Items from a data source

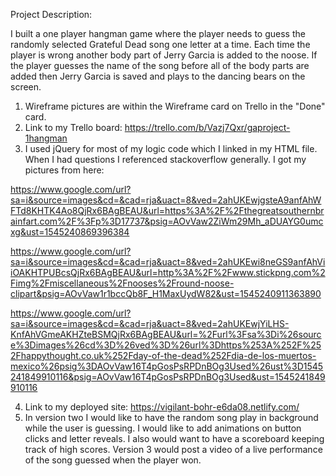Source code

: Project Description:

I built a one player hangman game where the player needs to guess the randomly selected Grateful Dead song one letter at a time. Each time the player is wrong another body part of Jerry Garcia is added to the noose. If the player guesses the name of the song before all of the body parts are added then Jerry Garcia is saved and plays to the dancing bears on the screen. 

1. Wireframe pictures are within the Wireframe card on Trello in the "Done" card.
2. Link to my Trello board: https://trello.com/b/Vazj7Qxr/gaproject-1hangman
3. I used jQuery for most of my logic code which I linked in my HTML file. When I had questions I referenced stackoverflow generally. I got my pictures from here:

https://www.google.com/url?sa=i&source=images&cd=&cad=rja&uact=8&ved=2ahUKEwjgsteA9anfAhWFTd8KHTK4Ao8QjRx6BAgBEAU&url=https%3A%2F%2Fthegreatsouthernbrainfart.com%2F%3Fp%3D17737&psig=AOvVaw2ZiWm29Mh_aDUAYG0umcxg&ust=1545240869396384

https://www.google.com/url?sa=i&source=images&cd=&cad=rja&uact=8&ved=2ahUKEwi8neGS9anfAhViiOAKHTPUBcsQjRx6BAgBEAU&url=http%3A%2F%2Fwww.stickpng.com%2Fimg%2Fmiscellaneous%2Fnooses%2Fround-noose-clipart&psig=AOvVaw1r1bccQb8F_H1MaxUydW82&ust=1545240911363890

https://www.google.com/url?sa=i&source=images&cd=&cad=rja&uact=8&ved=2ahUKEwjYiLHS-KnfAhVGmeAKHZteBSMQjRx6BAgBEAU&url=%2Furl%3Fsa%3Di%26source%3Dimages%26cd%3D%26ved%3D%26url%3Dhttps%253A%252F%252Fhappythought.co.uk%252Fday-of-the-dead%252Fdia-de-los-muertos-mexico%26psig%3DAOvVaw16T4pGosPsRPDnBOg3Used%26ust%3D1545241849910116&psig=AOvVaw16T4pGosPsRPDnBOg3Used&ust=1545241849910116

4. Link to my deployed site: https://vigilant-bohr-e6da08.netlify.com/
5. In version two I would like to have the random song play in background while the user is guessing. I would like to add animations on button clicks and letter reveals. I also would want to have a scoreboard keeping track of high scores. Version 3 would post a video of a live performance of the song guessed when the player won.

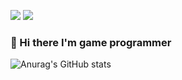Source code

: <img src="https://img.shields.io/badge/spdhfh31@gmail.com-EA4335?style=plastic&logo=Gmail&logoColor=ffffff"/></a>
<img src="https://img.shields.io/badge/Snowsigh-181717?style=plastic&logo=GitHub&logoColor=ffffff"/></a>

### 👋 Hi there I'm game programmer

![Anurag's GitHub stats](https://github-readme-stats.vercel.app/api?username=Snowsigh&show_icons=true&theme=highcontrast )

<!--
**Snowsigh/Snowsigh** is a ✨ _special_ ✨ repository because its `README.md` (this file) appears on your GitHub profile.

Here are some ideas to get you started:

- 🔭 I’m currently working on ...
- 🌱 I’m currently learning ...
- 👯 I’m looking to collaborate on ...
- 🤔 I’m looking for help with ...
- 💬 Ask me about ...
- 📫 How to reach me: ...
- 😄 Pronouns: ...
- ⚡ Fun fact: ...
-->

WHAT THE TASK ASKS
Every line in the data above that contains the word "logoColor" should be copied.

SOLUTION FOR THIS PROBLEM
: <img src="https://img.shields.io/badge/spdhfh31@gmail.com-EA4335?style=plastic&logo=Gmail&logoColor=ffffff"/></a>
<img src="https://img.shields.io/badge/Snowsigh-181717?style=plastic&logo=GitHub&logoColor=ffffff"/></a>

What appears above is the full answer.